» **THE PROBLEM**
The result should be every line in the material below containing the string "texttt".

» **SOURCE MATERIAL**
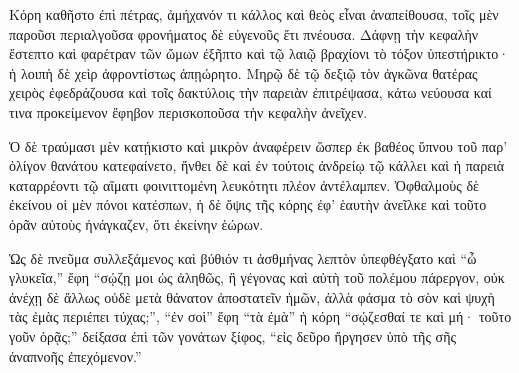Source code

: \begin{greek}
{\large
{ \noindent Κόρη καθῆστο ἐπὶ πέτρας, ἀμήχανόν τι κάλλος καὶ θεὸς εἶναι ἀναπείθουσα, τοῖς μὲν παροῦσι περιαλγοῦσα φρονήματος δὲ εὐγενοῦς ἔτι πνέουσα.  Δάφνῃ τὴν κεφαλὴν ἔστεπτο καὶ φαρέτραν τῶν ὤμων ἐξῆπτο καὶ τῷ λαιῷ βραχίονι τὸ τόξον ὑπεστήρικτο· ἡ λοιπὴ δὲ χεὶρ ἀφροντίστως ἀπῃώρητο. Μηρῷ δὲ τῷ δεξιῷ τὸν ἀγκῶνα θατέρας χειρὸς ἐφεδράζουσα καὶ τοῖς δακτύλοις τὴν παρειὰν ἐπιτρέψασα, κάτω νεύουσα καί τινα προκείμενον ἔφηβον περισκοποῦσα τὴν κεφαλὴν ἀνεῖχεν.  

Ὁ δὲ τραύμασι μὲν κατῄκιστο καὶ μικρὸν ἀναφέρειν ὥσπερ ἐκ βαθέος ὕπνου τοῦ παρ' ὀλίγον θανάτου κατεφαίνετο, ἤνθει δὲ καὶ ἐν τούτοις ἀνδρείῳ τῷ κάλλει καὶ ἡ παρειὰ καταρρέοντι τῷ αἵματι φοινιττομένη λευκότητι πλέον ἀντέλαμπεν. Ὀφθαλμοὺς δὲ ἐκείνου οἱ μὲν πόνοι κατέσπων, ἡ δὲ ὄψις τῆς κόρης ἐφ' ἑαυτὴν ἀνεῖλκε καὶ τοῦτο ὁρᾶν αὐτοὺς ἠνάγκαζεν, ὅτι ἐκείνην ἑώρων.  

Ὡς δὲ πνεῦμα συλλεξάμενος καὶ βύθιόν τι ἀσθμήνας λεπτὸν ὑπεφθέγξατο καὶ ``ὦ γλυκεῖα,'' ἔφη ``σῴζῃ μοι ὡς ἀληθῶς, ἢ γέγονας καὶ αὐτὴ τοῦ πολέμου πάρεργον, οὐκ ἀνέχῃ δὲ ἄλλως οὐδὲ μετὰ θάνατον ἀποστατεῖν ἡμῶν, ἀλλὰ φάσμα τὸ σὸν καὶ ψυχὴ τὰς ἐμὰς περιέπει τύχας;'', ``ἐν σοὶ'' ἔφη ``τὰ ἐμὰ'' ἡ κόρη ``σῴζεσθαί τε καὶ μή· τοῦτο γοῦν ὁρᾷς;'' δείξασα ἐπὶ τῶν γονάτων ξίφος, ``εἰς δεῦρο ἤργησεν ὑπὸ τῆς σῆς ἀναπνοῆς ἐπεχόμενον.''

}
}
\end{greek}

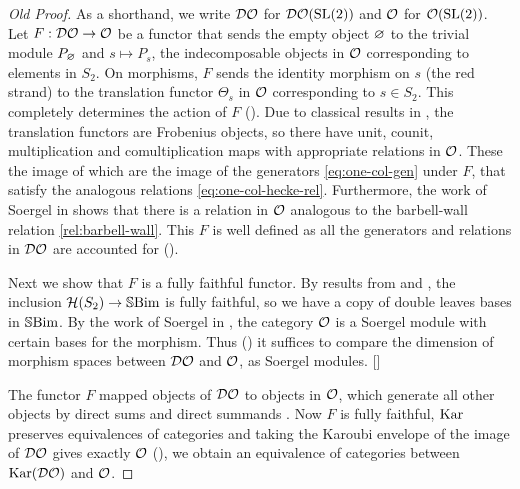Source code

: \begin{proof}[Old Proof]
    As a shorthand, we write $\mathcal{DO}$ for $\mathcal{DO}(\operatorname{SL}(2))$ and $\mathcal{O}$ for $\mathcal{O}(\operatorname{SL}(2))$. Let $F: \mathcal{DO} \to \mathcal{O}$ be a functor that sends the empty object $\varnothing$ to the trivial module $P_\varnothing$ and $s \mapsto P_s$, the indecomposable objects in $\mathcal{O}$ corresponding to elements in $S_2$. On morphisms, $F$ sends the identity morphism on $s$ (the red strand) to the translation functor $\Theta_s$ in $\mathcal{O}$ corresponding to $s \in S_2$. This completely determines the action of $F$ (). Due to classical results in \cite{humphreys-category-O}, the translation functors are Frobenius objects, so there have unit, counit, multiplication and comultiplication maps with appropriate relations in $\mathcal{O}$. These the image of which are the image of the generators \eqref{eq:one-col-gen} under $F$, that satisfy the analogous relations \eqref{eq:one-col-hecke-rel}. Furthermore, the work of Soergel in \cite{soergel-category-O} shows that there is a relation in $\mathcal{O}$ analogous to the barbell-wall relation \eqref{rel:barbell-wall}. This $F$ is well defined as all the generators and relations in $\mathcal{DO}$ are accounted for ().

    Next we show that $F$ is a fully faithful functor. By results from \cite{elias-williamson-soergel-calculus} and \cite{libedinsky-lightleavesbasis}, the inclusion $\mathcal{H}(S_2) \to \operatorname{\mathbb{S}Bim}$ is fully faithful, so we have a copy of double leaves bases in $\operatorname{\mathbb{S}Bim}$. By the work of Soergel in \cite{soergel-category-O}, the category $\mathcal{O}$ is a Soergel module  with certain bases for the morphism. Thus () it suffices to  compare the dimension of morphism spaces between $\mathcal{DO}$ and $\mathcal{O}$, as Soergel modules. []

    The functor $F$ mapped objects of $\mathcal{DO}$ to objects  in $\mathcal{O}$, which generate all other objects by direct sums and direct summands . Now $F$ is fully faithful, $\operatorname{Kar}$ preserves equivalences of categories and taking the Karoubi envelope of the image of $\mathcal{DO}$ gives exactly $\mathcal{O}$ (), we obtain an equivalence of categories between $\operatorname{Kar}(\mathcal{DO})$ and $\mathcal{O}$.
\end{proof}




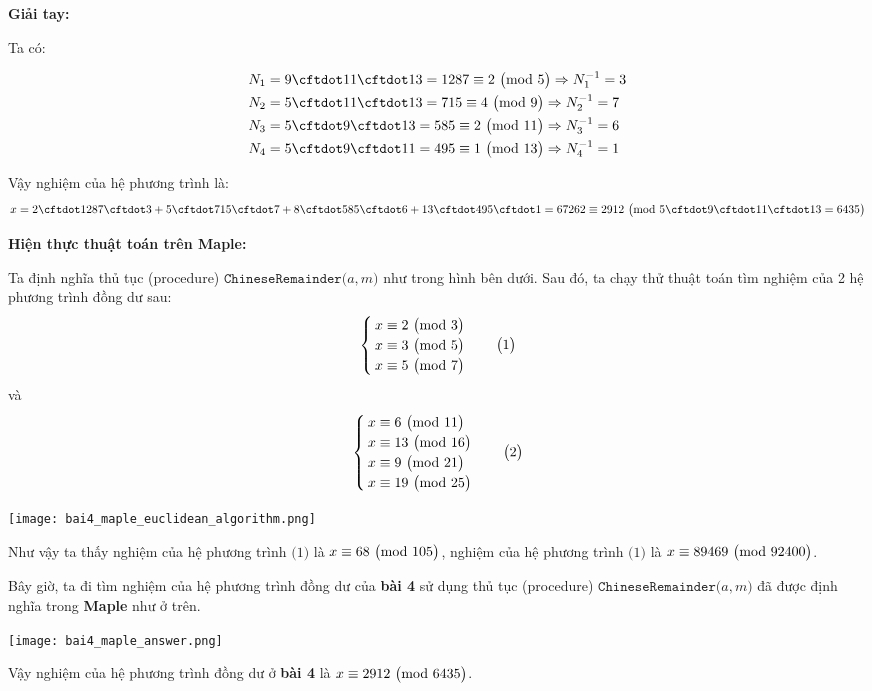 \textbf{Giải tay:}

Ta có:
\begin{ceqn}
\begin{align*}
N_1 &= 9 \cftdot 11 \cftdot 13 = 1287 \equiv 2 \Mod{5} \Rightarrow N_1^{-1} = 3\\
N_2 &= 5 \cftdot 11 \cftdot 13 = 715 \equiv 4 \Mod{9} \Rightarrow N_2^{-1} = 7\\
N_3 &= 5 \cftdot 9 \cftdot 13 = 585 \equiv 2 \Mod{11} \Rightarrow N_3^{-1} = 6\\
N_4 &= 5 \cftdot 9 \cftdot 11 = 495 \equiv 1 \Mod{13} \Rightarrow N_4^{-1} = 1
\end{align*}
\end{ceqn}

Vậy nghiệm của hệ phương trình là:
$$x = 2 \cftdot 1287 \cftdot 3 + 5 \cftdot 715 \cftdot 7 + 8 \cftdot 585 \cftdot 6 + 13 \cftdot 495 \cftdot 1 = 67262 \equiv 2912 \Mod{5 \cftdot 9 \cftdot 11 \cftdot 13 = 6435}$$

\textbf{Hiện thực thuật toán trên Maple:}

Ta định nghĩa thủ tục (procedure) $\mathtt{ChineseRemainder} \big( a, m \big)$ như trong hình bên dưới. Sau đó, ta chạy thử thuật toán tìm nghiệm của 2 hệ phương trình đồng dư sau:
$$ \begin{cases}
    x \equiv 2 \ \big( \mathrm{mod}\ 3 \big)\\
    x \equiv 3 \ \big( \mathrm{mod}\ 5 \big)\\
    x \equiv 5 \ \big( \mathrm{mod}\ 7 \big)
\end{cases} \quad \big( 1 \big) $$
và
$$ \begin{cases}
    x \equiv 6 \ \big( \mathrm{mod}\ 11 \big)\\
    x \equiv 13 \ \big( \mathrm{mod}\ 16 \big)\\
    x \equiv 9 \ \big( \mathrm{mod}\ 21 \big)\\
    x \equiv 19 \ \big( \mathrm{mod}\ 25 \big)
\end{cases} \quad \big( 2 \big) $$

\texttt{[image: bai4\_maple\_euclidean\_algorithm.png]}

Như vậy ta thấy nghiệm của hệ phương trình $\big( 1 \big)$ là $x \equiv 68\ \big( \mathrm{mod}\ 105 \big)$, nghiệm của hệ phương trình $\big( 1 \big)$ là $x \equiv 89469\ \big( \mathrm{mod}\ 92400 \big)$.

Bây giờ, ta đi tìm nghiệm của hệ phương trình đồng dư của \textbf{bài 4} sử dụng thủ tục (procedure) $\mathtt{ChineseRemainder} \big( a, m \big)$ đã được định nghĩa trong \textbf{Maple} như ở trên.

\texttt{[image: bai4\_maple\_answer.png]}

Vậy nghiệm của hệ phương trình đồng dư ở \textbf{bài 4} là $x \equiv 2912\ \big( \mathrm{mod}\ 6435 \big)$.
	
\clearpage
--
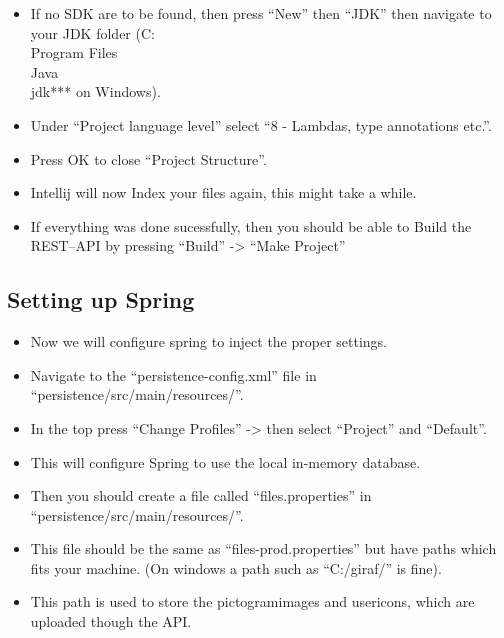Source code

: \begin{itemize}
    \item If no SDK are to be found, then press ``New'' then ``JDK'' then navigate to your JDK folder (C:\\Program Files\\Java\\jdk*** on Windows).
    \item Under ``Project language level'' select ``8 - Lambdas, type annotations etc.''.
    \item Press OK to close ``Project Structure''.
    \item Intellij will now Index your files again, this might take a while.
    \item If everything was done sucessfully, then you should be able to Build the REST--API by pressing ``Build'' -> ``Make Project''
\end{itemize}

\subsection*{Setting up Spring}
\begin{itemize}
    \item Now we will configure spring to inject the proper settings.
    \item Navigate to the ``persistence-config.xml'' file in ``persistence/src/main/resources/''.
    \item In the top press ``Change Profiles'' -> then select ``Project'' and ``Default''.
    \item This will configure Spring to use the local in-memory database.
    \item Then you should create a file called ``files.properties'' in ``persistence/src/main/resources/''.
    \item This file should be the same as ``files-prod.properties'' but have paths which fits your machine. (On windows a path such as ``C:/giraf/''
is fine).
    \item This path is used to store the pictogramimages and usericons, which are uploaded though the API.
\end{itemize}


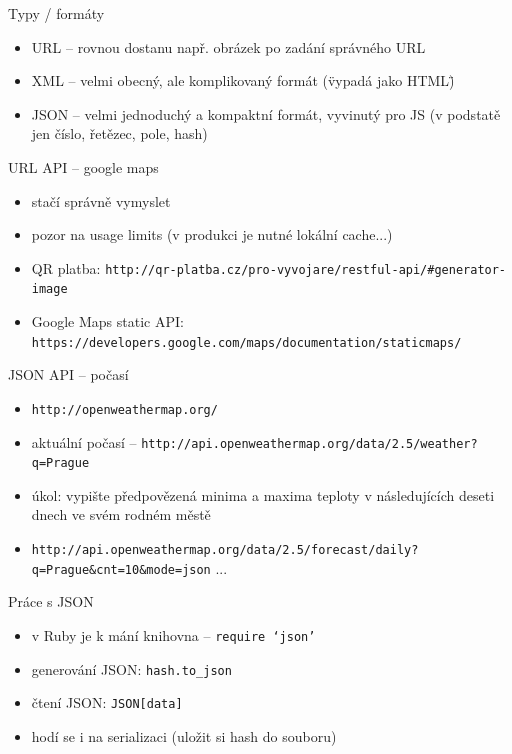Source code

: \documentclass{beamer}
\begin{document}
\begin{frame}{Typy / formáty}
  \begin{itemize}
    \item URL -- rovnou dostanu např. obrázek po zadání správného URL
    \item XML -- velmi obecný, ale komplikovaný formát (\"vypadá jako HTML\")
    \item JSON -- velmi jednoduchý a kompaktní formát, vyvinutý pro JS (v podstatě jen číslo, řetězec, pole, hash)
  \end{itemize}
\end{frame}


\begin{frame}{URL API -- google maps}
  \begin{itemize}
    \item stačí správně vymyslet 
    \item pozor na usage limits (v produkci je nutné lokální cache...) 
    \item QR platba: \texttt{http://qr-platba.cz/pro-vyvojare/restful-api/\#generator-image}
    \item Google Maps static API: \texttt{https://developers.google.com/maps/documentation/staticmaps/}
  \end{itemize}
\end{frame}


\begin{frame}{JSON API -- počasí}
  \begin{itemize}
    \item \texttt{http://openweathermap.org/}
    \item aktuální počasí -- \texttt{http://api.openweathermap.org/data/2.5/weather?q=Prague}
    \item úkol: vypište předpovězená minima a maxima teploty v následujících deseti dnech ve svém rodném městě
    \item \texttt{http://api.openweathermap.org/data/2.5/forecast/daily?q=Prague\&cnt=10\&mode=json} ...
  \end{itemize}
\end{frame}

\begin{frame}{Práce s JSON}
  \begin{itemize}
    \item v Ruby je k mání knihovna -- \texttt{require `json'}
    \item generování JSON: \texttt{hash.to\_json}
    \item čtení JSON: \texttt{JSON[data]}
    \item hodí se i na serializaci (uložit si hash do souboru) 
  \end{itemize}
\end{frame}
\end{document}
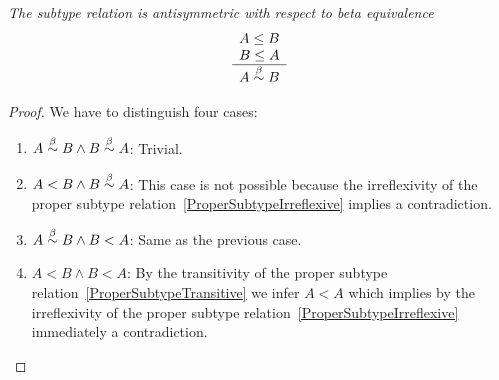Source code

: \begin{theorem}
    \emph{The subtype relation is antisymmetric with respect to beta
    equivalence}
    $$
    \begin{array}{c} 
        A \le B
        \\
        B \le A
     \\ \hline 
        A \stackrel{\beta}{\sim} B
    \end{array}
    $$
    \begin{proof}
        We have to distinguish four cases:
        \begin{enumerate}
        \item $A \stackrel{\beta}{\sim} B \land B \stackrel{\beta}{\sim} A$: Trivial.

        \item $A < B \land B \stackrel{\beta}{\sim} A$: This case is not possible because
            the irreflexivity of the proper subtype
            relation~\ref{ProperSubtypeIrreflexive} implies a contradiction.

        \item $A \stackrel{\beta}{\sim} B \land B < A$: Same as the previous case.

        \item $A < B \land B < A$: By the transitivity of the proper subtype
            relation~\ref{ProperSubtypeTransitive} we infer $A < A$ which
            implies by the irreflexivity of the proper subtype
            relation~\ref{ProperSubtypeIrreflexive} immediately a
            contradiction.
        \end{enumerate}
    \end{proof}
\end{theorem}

» **SOLUTION**
\texttt{[image: bai4\_maple\_euclidean\_algorithm.png]}
\texttt{[image: bai4\_maple\_answer.png]}
    \item QR platba: \texttt{http://qr-platba.cz/pro-vyvojare/restful-api/\#generator-image}
    \item Google Maps static API: \texttt{https://developers.google.com/maps/documentation/staticmaps/}
    \item \texttt{http://openweathermap.org/}
    \item aktuální počasí -- \texttt{http://api.openweathermap.org/data/2.5/weather?q=Prague}
    \item \texttt{http://api.openweathermap.org/data/2.5/forecast/daily?q=Prague\&cnt=10\&mode=json} ...
    \item v Ruby je k mání knihovna -- \texttt{require `json'}
    \item generování JSON: \texttt{hash.to\_json}
    \item čtení JSON: \texttt{JSON[data]}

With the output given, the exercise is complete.